Virtually all of our power originates from the sun. This great fireball in the sky produces more energy than is fathomable – it has been cited that more energy falls on the earth in one hour than what is used by the entire human population in a year. Clearly, this is an abundant resource that has tremendous potential.
The sun’s energy is the basis of fossil fuels, as the decayed plant matter originated from photosynthesis. The condensation of water from sunlight causes clouds to fill, rain to fall, and rivers to run. While much of the solar radiation is absorbed and stored in the earth, the irregular heating causes weather patterns and the resulting winds.
Solar energy can be converted to electricity with photovoltaic (solar PV) systems, or the thermal heat can be transferred to water or air. Solar PV systems are becoming much more affordable, particularly with the host of financial incentives now available. The solar arrays must be oriented south, facing the sun, in order to most fully capture the sun’s energy. So if you have a south-facing roof (or property to install a ground-mounted system) you should be able to create a cost-effective solution.
Wind is another attractive source of renewable energy. It has been widely cited that there is enough wind in three states – Texas, Kansas and North Dakota – to satisfy the demand of the entire country. The problem is that our outdated grid is not designed to distribute the power long distances, and the electricity is not easily stored. Many people are interested in using wind to power their home or business, and it makes sense if you live in an area that has 12 mph average winds and sufficient property. It certainly won’t work for everyone though.

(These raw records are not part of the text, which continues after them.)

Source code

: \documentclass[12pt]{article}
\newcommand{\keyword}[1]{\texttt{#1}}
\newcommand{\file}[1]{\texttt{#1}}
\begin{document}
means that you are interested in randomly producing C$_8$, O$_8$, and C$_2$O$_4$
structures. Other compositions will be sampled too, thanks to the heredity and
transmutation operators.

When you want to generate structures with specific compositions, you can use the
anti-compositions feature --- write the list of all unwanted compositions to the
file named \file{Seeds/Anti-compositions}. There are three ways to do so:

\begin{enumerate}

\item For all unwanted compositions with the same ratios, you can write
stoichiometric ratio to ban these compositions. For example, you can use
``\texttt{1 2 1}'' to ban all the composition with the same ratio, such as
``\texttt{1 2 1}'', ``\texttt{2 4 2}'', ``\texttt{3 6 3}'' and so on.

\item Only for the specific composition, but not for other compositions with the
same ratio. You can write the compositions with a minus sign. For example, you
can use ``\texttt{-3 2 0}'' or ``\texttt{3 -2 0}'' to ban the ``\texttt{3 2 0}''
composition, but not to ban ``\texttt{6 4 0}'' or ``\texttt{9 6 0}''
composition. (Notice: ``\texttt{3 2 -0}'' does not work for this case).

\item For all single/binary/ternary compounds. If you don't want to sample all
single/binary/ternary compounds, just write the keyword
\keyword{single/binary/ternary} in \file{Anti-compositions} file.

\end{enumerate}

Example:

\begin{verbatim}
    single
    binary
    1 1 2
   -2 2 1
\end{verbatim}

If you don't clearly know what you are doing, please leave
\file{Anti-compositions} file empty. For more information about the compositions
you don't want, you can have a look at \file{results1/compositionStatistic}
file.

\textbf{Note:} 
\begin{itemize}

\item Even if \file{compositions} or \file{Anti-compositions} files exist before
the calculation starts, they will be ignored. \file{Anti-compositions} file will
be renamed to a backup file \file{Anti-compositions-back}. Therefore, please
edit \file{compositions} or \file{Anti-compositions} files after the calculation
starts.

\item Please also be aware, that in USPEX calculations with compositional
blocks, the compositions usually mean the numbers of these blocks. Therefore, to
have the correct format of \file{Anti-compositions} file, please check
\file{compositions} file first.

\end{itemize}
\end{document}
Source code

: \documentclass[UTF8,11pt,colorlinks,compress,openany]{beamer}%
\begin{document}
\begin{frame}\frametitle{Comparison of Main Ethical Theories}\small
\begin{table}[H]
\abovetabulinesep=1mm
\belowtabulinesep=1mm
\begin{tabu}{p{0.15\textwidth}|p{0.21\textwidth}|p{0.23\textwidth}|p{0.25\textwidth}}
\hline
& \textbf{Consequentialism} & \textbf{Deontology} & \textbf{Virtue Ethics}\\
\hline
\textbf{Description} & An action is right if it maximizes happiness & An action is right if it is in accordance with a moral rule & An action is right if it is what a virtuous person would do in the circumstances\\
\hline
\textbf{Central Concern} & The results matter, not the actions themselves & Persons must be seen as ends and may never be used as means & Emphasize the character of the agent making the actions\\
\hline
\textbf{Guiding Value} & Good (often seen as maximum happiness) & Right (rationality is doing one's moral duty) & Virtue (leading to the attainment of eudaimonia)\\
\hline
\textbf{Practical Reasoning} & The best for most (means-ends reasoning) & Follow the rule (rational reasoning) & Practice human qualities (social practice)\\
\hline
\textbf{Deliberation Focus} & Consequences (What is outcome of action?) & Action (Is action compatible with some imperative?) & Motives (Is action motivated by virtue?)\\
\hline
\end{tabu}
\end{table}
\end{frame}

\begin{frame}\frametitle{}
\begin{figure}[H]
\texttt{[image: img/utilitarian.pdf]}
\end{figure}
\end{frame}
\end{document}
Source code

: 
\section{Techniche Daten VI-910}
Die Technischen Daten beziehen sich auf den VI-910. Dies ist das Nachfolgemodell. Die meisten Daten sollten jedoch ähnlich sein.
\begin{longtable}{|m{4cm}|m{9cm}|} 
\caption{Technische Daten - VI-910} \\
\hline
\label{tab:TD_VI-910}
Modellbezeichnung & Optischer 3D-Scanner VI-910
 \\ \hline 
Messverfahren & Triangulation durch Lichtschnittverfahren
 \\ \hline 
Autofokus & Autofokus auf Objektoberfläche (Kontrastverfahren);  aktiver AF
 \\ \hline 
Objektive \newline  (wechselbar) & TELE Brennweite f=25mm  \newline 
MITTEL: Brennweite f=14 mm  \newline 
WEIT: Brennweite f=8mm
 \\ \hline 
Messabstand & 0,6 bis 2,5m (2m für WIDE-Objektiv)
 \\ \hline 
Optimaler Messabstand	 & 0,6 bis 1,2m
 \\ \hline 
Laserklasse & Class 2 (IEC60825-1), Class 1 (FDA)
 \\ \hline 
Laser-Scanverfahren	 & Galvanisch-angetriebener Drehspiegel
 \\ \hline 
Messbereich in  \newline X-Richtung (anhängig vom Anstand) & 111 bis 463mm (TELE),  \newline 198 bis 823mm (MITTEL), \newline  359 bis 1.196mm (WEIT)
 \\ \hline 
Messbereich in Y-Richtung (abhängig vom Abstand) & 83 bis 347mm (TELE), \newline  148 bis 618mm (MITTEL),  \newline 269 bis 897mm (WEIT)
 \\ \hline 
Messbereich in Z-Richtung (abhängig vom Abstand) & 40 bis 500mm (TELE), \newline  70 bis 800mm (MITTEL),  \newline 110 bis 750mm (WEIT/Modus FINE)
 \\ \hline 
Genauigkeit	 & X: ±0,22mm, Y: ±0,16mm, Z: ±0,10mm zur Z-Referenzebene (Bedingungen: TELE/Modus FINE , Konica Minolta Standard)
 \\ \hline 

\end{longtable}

Your renewable energy system can be grid-tied to supplement existing power, or you can have an off-grid system that charges batteries off of which your lighting and appliances run. With grid-tied systems, you can store your power on the grid in the rare situations when you produce more than you consume. If you want to protect yourself from occasional power outages, you can include a battery backup system to power your essential lighting and appliances, usually from 1-2 days to as much as a week! The switchover is transparent, and provides peace of mind in an increasingly unstable time.
There have been a number of moments in American history where we came together and focused our efforts to produce something remarkable. The dark days following the Great Depression created an electrified and better-connected country. In WWII, we rationed our resources, retooled our factories, and put women to work while men enlisted in the military. In the 1960’s, our space program put a man on the moon. With leadership and commitment, we can pull together to create true energy independence.

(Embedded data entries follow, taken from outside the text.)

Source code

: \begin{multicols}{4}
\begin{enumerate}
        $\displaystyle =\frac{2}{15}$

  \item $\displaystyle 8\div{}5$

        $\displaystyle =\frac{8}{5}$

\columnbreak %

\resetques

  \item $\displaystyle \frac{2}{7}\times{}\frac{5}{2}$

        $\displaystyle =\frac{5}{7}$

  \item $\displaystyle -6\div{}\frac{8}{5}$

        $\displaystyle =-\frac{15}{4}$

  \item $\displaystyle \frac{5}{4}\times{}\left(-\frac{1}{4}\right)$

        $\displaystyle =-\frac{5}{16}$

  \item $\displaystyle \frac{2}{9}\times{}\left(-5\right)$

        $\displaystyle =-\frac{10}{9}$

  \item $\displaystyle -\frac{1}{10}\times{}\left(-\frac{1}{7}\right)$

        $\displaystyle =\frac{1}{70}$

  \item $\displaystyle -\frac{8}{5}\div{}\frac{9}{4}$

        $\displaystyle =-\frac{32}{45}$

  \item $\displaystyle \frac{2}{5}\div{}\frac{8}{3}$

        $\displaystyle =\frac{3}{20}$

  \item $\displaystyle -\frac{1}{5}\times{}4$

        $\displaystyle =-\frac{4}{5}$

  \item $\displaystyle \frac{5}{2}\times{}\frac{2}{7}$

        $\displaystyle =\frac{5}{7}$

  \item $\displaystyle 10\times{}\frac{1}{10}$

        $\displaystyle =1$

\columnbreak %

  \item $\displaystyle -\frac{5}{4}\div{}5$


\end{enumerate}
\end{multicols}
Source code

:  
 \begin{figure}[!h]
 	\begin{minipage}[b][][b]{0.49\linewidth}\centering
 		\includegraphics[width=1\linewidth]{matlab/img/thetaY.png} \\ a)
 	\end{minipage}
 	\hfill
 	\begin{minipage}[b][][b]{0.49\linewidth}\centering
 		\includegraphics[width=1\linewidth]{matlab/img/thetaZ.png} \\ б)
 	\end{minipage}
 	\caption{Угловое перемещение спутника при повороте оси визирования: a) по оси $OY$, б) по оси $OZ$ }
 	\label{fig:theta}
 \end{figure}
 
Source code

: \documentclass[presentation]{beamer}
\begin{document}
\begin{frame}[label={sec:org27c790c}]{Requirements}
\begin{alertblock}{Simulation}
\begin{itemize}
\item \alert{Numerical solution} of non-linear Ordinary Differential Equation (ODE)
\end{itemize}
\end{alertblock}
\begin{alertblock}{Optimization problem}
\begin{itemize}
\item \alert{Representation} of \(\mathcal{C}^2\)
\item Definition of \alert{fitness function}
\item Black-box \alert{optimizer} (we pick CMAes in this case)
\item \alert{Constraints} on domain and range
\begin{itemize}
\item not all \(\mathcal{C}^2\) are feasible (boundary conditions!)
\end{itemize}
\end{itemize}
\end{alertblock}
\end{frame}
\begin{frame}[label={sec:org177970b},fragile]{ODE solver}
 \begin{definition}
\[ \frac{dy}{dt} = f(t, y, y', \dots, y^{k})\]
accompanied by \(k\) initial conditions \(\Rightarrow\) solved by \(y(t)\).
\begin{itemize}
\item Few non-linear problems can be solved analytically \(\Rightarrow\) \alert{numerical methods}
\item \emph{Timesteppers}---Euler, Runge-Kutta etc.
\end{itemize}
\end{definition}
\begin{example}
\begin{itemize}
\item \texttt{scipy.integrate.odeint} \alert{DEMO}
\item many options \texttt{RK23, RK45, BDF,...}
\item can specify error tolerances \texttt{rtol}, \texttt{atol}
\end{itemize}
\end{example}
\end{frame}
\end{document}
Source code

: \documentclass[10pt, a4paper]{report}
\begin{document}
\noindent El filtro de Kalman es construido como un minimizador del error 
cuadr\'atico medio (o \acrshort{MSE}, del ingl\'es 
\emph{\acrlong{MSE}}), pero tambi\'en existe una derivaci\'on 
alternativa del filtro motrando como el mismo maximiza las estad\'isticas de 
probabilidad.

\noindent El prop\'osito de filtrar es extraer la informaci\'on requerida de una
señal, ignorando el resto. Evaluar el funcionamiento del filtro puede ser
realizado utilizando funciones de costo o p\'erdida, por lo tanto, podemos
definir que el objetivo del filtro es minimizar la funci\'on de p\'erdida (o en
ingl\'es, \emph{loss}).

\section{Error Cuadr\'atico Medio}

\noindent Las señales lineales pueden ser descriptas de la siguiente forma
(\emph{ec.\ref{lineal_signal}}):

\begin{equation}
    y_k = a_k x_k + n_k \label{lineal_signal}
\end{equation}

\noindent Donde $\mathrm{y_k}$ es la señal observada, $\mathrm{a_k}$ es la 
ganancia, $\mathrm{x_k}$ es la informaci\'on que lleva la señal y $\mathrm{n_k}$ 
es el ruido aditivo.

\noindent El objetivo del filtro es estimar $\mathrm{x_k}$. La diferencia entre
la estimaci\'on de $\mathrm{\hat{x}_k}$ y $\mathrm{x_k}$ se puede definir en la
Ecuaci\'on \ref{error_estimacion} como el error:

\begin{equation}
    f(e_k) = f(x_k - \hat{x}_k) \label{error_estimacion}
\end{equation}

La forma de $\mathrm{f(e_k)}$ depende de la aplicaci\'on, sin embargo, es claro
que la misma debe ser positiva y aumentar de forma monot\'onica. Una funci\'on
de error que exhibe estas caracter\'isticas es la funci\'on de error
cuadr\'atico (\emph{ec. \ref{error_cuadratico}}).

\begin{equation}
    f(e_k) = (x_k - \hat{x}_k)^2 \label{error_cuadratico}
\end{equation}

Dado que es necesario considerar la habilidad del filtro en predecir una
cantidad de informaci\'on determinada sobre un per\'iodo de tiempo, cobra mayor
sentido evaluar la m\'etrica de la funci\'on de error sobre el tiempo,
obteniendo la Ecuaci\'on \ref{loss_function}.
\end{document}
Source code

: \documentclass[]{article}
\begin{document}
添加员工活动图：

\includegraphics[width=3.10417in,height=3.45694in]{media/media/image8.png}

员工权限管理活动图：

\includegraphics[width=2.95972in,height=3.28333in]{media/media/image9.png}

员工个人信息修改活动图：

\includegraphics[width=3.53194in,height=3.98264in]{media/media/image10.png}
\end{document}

The cheapest energy is that which is not used. By using energy more efficiently and conservatively, we can eliminate the need to build more fossil-fueled power plants. By generating our own power, we can do for the energy industry what the personal computer did for the computer industry.
Take a look around your home, and see what you can do to make a difference!
This was published in the Going Green section of the February 2010 issue of Spirit Seeker magazine. A regionalized version was also published in Capital Lifestyles magazine in 2011, reprinted here. Keys to Energy Independence – Capital Lifestyles (final print)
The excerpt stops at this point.